[Opening EXTRACTED ENTRIES section]
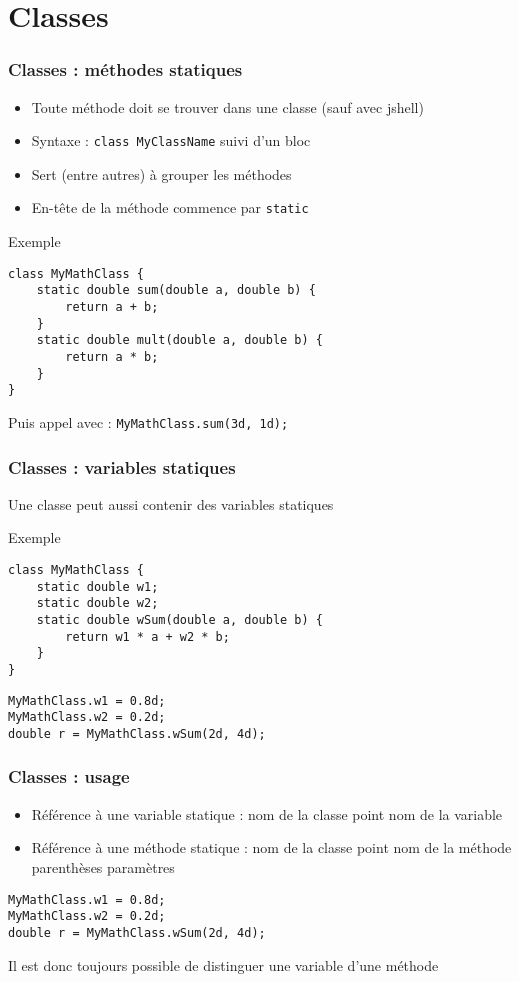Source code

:\documentclass[english, french]{beamer}
\begin{document}
\section{Classes}
\begin{frame}[fragile]
	\frametitle{Classes : méthodes statiques}
	\begin{itemize}
		\item Toute méthode doit se trouver dans une classe {\tiny (sauf avec jshell)}
		\item Syntaxe : \texttt{class MyClassName} suivi d’un bloc
		\item Sert (entre autres) à grouper les méthodes
		\item En-tête de la méthode commence par \texttt{static}
	\end{itemize}
	\begin{block}{Exemple}
		\vspace{-0.5ex}
		\begin{lstlisting}
class MyMathClass {
	static double sum(double a, double b) {
		return a + b;
	}
	static double mult(double a, double b) {
		return a * b;
	}
}
		\end{lstlisting}	
	\end{block}
	Puis appel avec : \texttt{MyMathClass.sum(3d, 1d);}
\end{frame}

\begin{frame}[fragile]
	\frametitle{Classes : variables statiques}
	Une classe peut aussi contenir des variables statiques
	\begin{block}{Exemple}
		\begin{lstlisting}
class MyMathClass {
	static double w1;
	static double w2;
	static double wSum(double a, double b) {
		return w1 * a + w2 * b;
	}
}
		\end{lstlisting}	
	\end{block}
	\begin{lstlisting}
MyMathClass.w1 = 0.8d;
MyMathClass.w2 = 0.2d;
double r = MyMathClass.wSum(2d, 4d);
	\end{lstlisting}
\end{frame}

\begin{frame}[fragile]
	\frametitle{Classes : usage}
	\begin{itemize}
		\item Référence à une variable statique : nom de la classe point nom de la variable
		\item Référence à une méthode statique : nom de la classe point nom de la méthode parenthèses paramètres
	\end{itemize}
	\begin{lstlisting}
MyMathClass.w1 = 0.8d;
MyMathClass.w2 = 0.2d;
double r = MyMathClass.wSum(2d, 4d);
	\end{lstlisting}
	Il est donc toujours possible de distinguer une variable d’une méthode
\end{frame}
	
\end{document}
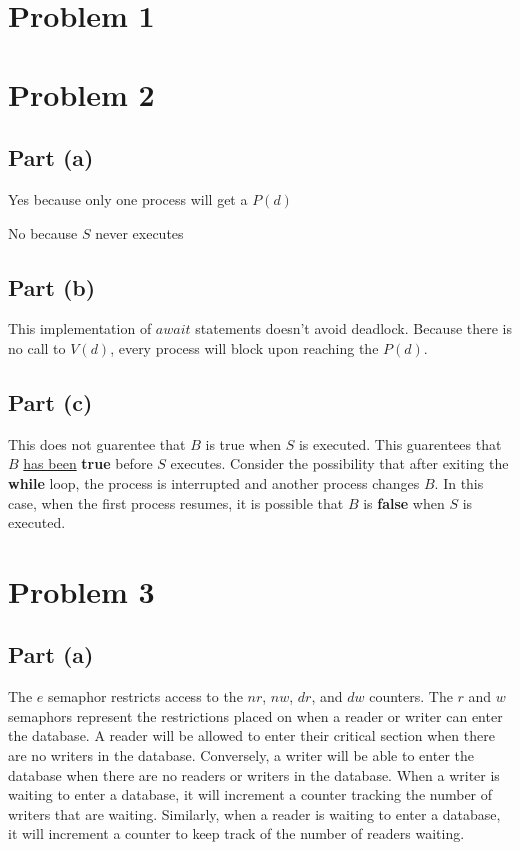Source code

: \documentclass{article}%
\begin{document}
\section*{Problem 1}


\section*{Problem 2}

\subsection*{Part (a)}
Yes because only one process will get a $P(d)$

No because $S$ never executes

\subsection*{Part (b)}
This implementation of $await$ statements doesn't avoid deadlock. Because there is no
call to $V(d)$, every process will block upon reaching the $P(d)$.

\subsection*{Part (c)}
This does not guarentee that $B$ is true when $S$ is executed. This guarentees that $B$ \underline{has been}
\textbf{true} before $S$ executes. Consider the possibility that after exiting the \textbf{while} loop, the
process is interrupted and another process changes $B$. In this case, when the first process resumes, it is
possible that $B$ is \textbf{false} when $S$ is executed.

\section*{Problem 3}

\subsection*{Part (a)}
The $e$ semaphor restricts access to the $nr$, $nw$, $dr$, and $dw$ counters. The $r$ and $w$ semaphors represent
the restrictions placed on when a reader or writer can enter the database. A reader will be allowed to enter their
critical section when there are no writers in the database. Conversely, a writer will be able to enter the database
when there are no readers or writers in the database. When a writer is waiting to enter a database, it will increment
a counter tracking the number of writers that are waiting. Similarly, when a reader is waiting to enter a database, it
will increment a counter to keep track of the number of readers waiting.
\end{document}

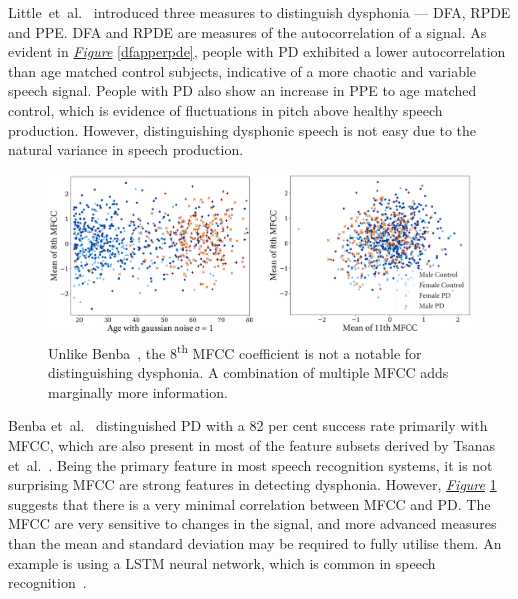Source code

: \documentclass[12pt, twoside]{book}
\begin{document}
Little~et~al.~\cite{splittlenonlinear2007,splittledysphonia2009} introduced three measures to distinguish dysphonia --- DFA, RPDE and PPE. DFA and RPDE are measures of the autocorrelation of a signal. As evident in \textit{\hyperref[dfapperpde]{Figure}} \ref{dfapperpde}, people with PD exhibited a lower autocorrelation than age matched control subjects, indicative of a more chaotic and variable speech signal. People with PD also show an increase in PPE to age matched control, which is evidence of fluctuations in pitch above healthy speech production. However, distinguishing dysphonic speech is not easy due to the natural variance in speech production.


\begin{figure}[!htb]
	\centering\includegraphics[width=1\linewidth]{mfcc_feat.png}
	\caption{Unlike Benba~\cite{benba2014mfcc}, the 8\textsuperscript{th} MFCC coefficient is not a notable for distinguishing dysphonia. A combination of multiple MFCC adds marginally more information. }
	\label{mfcc_feat}
	\vspace{-0.5em}
\end{figure}

Benba et~al.~\cite{benba2014mfcc} distinguished PD with a 82 per cent success rate primarily with MFCC, which are also present in most of the feature subsets derived by Tsanas et~al.~\cite{tsanas2012novel}. Being the primary feature in most speech recognition systems, it is not surprising MFCC are strong features in detecting dysphonia. However, \textit{\hyperref[mfcc_feat]{Figure}} \ref{mfcc_feat} suggests that there is a very minimal correlation between MFCC and PD. The MFCC are very sensitive to changes in the signal, and more advanced measures than the mean and standard deviation may be required to fully utilise them. An example is using a LSTM neural network, which is common in speech recognition~\cite{convlstm}.
\end{document}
[Closing EXTRACTED ENTRIES section]
Starting at the line that has "call to $V(d)$, every" in the records above, restate word for word every line until the one that has "process is interrupted", and include that one as well.

#### ANSWER TO THE PROBLEM
call to $V(d)$, every process will block upon reaching the $P(d)$.

\subsection*{Part (c)}
This does not guarentee that $B$ is true when $S$ is executed. This guarentees that $B$ \underline{has been}
\textbf{true} before $S$ executes. Consider the possibility that after exiting the \textbf{while} loop, the
process is interrupted and another process changes $B$. In this case, when the first process resumes, it is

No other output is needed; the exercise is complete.